# alienware aurora r6 rebuild



## wwe9112 (May 31, 2009)

So I have the alienware aurora r6 i bought back in like December or Janurary. I was HOPING to use it as a base system to begin to basically build my own machine hahahaha. OK so not the best thing in the world I am finding out. However, with that having been said, I was hoping to start with the MOBO and case. I have the 6700k. I was hoping to upgrade that to one of the newer chips; which requires a different MOBO. I was wondering if there were any MOBO's compatible with the r6? I guess if I had to get a different case, that is fine I can make due and get the chip, mobo, and case. Keep the ram and graphics card and hopefully PSU, too. 

Anyway, any tips lol?


----------



## Masterchiefxx17 (Feb 27, 2010)

Why upgrade the 6700k? I would just keep the system you have now.


----------



## wwe9112 (May 31, 2009)

Masterchiefxx17 said:


> Why upgrade the 6700k? I would just keep the system you have now.

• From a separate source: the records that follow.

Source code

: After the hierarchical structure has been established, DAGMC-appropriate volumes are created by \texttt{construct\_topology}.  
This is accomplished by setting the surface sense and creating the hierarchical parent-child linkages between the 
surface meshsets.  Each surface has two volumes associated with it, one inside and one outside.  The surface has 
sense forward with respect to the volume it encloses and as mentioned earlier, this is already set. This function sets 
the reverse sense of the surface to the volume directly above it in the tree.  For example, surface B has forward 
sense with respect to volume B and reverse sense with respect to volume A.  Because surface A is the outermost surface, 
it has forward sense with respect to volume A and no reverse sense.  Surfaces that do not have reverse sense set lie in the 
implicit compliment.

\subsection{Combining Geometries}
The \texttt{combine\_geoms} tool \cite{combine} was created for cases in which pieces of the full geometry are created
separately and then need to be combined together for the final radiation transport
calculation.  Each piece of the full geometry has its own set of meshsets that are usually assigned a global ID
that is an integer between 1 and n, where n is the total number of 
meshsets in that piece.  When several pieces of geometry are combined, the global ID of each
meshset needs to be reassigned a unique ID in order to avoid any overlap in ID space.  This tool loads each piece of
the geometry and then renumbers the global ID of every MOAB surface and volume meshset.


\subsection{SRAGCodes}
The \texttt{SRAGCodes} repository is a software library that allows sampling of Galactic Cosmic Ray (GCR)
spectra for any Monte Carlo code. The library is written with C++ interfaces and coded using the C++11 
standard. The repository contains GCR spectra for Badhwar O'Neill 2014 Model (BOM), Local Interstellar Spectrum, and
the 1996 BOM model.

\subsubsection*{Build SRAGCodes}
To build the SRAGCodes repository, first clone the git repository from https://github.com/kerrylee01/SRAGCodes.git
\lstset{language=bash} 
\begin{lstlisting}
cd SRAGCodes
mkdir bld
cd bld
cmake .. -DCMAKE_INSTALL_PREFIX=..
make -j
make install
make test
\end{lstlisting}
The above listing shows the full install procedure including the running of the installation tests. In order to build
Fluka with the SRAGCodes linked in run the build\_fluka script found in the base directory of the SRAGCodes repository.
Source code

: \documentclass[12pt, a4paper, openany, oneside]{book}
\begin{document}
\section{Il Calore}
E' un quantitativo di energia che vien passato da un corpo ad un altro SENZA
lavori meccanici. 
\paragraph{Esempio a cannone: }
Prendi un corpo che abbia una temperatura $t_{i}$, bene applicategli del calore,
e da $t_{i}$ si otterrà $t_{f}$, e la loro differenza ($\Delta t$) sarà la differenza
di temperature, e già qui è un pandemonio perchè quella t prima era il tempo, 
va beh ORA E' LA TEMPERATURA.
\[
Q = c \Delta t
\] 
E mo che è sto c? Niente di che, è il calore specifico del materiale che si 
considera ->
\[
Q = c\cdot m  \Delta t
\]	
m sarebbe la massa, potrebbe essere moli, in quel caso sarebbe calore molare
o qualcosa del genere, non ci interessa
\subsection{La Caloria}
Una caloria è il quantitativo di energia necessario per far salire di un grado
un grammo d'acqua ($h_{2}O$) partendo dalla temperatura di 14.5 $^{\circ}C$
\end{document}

I mean, I am going to for a while, obviously, but I am looking at the future. I'm not a fan of the UEFI for one. And I'm sure in the next year or two I'd like to start upgrading it. I know I will need a new MOBO and case, but I'm not sure if that will work?


----------



## wwe9112 (May 31, 2009)

*R5 sorry about that!


----------



## wwe9112 (May 31, 2009)

Anyone? :/ Like I said, the main question is if I got a different motherboard and case, would I be able to take the other components and use them? And from there, would I be able to begin upgrades -- when the time comes?


----------



## Masterchiefxx17 (Feb 27, 2010)

wwe9112 said:


> I mean, I am going to for a while, obviously, but I am looking at the future. I'm not a fan of the UEFI for one. And I'm sure in the next year or two I'd like to start upgrading it. I know I will need a new MOBO and case, but I'm not sure if that will work?


What is wrong with UEFI? All new motherboards are UEFI.



wwe9112 said:


> Anyone? :/ Like I said, the main question is if I got a different motherboard and case, would I be able to take the other components and use them? And from there, would I be able to begin upgrades -- when the time comes?


Not much can be stripped from OEM PCs. You could see about moving over the hard drive, RAM, and GPU (if it has a decent one). The PSU is typically low end and custom to that specific PC in OEM PCs.


----------



## wwe9112 (May 31, 2009)

Masterchiefxx17 said:


> What is wrong with UEFI? All new motherboards are UEFI.
> 
> 
> 
> Not much can be stripped from OEM PCs. You could see about moving over the hard drive, RAM, and GPU (if it has a decent one). The PSU is typically low end and custom to that specific PC in OEM PCs.


i kind of figured psu, too. 

Operating System
Windows 10 Pro Insider Preview 64-bit
CPU
Intel Core i7 6700 @ 3.40GHz	34 °C
Skylake 14nm Technology
RAM
16.0GB Single-Channel Unknown @ 1063MHz (15-15-15-36)
Motherboard
Alienware 01NYPT (U3E1)	28 °C
Graphics
HP 27wm ([email protected])
HP w1907 ([email protected])
Intel HD Graphics 530 (Dell)
4095MB NVIDIA GeForce GTX 1070 (Dell)	33 °C
Magic Control Technology Corp Trigger 6 External Graphics (Undefined)
ForceWare version: 381.94
SLI Disabled
Storage
931GB Western Digital WDC WD10EZEX-75WN4A0 (SATA)	38 °C
111GB INTEL SSDSC2CW120A3 (SSD)
238GB NVMe PM951 NVMe SAMSU (RAID)
1863GB Seagate GoFlex Desk USB Device (USB (SATA))	38 °C
931GB Seagate FreeAgent USB Device (USB (SATA))	38 °C
465GB Seagate FreeAgent USB Device (USB (SATA))	38 °C
Optical Drives
PLDS DVD+-RW DU-8A5LH
Audio
Realtek Audio


----------



## Masterchiefxx17 (Feb 27, 2010)

The GPU is lower end with only 4GB, but could easily be carried over to the next PC.

Why are you running an Insider build on your main PC?


----------



## Rich-M (May 2, 2007)

I am with Chief on this one, for the life of me I cannot see what you are trying to accomplish. If you bought a better quality Psu and video card, you would have one of the fastest systems on earth, why move anything? I suppose you could double the ram but it would be years until you really could utilize 32 gb ram.


----------